## EXERCISE AIM
Reproduce, from the lines below, exactly the stretch that begins at the line containing "They are all" and ends at the line containing "In these it", both included.
▶
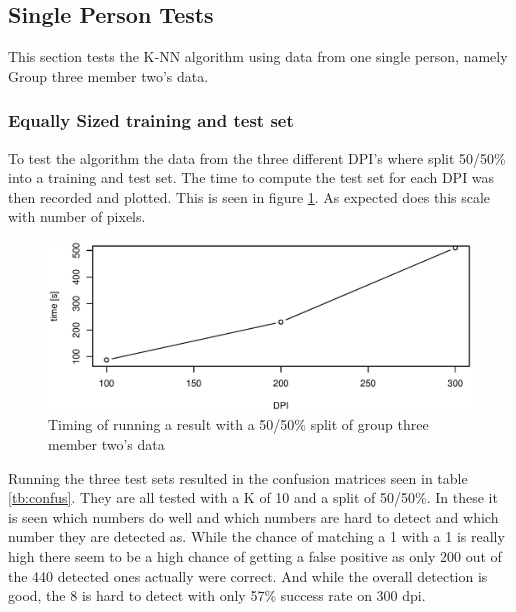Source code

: 

\subsection{Single Person Tests}
This section tests the K-NN algorithm using data from one single person, namely Group three member two's data.
%
%
%
%

\subsubsection{Equally Sized training and test set}
To test the algorithm the data from the three different DPI's where split 50/50\% into a training and test set. 
The time to compute the test set for each DPI was then recorded and plotted. This is seen in figure \ref{fig:PersonDependent_5050}.
As expected does this scale with number of pixels. 

\begin{figure}[h]
\centering
\includegraphics[width=\textwidth]{graphics/time_vs_dpi}
\caption{Timing of running a result with a 50/50\% split of group three member two's data}
\label{fig:PersonDependent_5050}
\end{figure}

Running the three test sets resulted in the confusion matrices seen in table \ref{tb:confus}.
They are all tested with a K of 10 and a split of 50/50\%.
In these it is seen which numbers do well and which numbers are hard to detect and which number they are detected as.
While the chance of matching a 1 with a 1 is really high there seem to be a high chance of getting a false positive as only 200 out of the 440 detected ones actually were correct.
And while the overall detection is good, the 8 is hard to detect with only 57\% success rate on 300 dpi.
◀
## RESULT OF THE EXERCISE
They are all tested with a K of 10 and a split of 50/50\%.
In these it is seen which numbers do well and which numbers are hard to detect and which number they are detected as.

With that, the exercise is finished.